Are Intel TSX prefixes executed (safely) on AMD as NOP? (xacquire/xrelease are the same bytes as F2/F3 REP/REPNE prefixes)
What happens when you use a memory override prefix but all the operands are registers? (docs say "reserved", on current hardware it's ignored. The lock prefix will #UD when it doesn't apply, unlike others.)
What does "rep; nop;" mean in x86 assembly? Is it the same as the "pause" instruction?
Assembly x86 REP, REPZ, REPNZ, XACQUIRE and XRELEASE instructions
How did Pentium III CPUs handle multiple instruction prefixes from the same group?
What does `rep ret` mean? - a rare case of ignore-rep behaviour being widely relied on in a case where it isn't documented. So widely used (by GCC by default for years) that CPU vendors can't plausibly change it without stopping their CPUs from running GCC-compiled binaries, which would not be a commercially-viable option for a general-purpose CPU.
What methods can be used to efficiently extend instruction length on modern x86?

Why aren't they assigned to something useful?

There's basically no coding-space left in 32-bit mode, and no free one-byte opcodes. All extensions to date have used the same encoding for both 32 and 64-bit; that makes sense if you care about 32-bit mode, you want the decoders to only have to look for the same patterns. That's why VEX (AVX) and EVEX (AVX-512) prefixes use some inverted bits so they overlap with invalid encodings in 32-bit mode, also why they're still limited to 8 vector registers in 32-bit mode.

Unfortunately there haven't been any extensions introducing new 64-bit-only instructions to use some of the freed up 1-byte opcodes (BCD instructions like aaa, or push/pop of segment registers). There are multiple they could add, like a mov r/m32, sign_extended_imm8 to improve code density in 64-bit mode, making instructions like mov ecx, -2 or 1 into 3 bytes instead of 5, and 4 bytes instead of 7 for mov rcx, -2.

But with the Microsoft model of software distribution, one binary that runs everywhere, and detects CPU features to use in a few special functions, there's insufficient gain from a feature like that. It's the kind of thing that only helps a bit across a whole binary, so only cases like gcc -march=native. BMI1/2 is like that, mostly just doing in 1 instruction what could be done in 2, so mostly helps when used in all functions in a program. But it's conceivable that a few bithack functions can get enough speedup to be worth it.

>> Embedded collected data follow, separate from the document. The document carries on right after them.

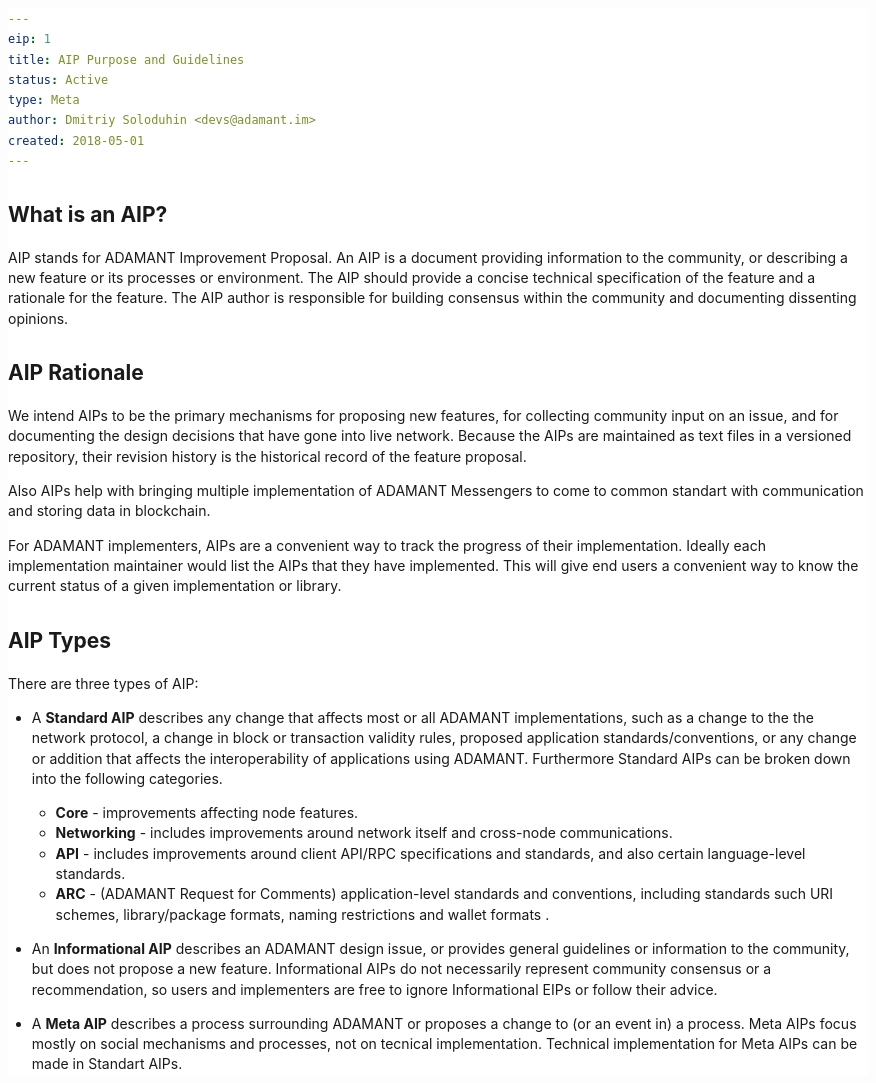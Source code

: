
 ```yaml
---
eip: 1
title: AIP Purpose and Guidelines
status: Active
type: Meta
author: Dmitriy Soloduhin <devs@adamant.im>
created: 2018-05-01
---
```


What is an AIP?
--------------

AIP stands for ADAMANT Improvement Proposal. An AIP is a document providing information to the community, or describing a new feature or its processes or environment. The AIP should provide a concise technical specification of the feature and a rationale for the feature. The AIP author is responsible for building consensus within the community and documenting dissenting opinions.

AIP Rationale
-------------

We intend AIPs to be the primary mechanisms for proposing new features, for collecting community input on an issue, and for documenting the design decisions that have gone into live network. Because the AIPs are maintained as text files in a versioned repository, their revision history is the historical record of the feature proposal.

Also AIPs help with bringing multiple implementation of ADAMANT Messengers to come to common standart with communication and storing data in blockchain.

For ADAMANT implementers, AIPs are a convenient way to track the progress of their implementation. Ideally each implementation maintainer would list the AIPs that they have implemented. This will give end users a convenient way to know the current status of a given implementation or library.

AIP Types
---------

There are three types of AIP:

-   A **Standard AIP** describes any change that affects most or all ADAMANT implementations, such as a change to the the network protocol, a change in block or transaction validity rules, proposed application standards/conventions, or any change or addition that affects the interoperability of applications using ADAMANT. Furthermore Standard AIPs can be broken down into the following categories.
    -   **Core** - improvements affecting node features. 
    -   **Networking** - includes improvements around network itself and cross-node communications.
    -   **API** - includes improvements around client API/RPC specifications and standards, and also certain language-level standards. 
    -   **ARC** - (ADAMANT Request for Comments) application-level standards and conventions, including standards such URI schemes, library/package formats, naming restrictions and wallet formats .

-   An **Informational AIP** describes an ADAMANT design issue, or provides general guidelines or information to the community, but does not propose a new feature. Informational AIPs do not necessarily represent  community consensus or a recommendation, so users and implementers are free to ignore Informational EIPs or follow their advice.
-   A **Meta AIP** describes a process surrounding ADAMANT or proposes a change to (or an event in) a process. Meta AIPs focus mostly on social mechanisms and processes, not on tecnical implementation. Technical implementation for Meta AIPs can be made in Standart AIPs.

Intel and AMD have had no interest in introducing extensions that won't be immediately useful, so extensions that would become most useful in a decade or so when they're ubiquitous have been mostly ignored (widespread enough that some programs can assume it as part of their "baseline"). Despite dipping their toe in those waters with BMI1/2, Intel continued to sell CPUs without those extensions for many years, including Skylake Pentium/Celeron, and I think Silvermont-family CPUs (netbooks and low-power servers.)

Some BMI1/2 instructions use VEX encodings, and disabling VEX decoding was I think how Intel disabled AVX in those pre-Ice Lake low-end CPUs, with BMI1/2 being a casualty. (With Silvermont-family until Gracemont (Alder Lake E-core) not supporting AVX at all, they also didn't need to be able to decode VEX prefixes at all.)

AMD's original design for AMD64 was quite conservative, changing machine-code meanings as little as possible apart from removing some opcodes to free them up for possible future extensions. Clearly they didn't want to get stuck needing more decoder transistors in case AMD64 didn't catch on commercially. And to boost adoption by compilers and assemblers, they kept most of the warts of 32-bit mode, including setcc r/m8 instead of setcc r32/m8 so x86 still sucks at efficiently materializing an integer 0/1 from a compare condition.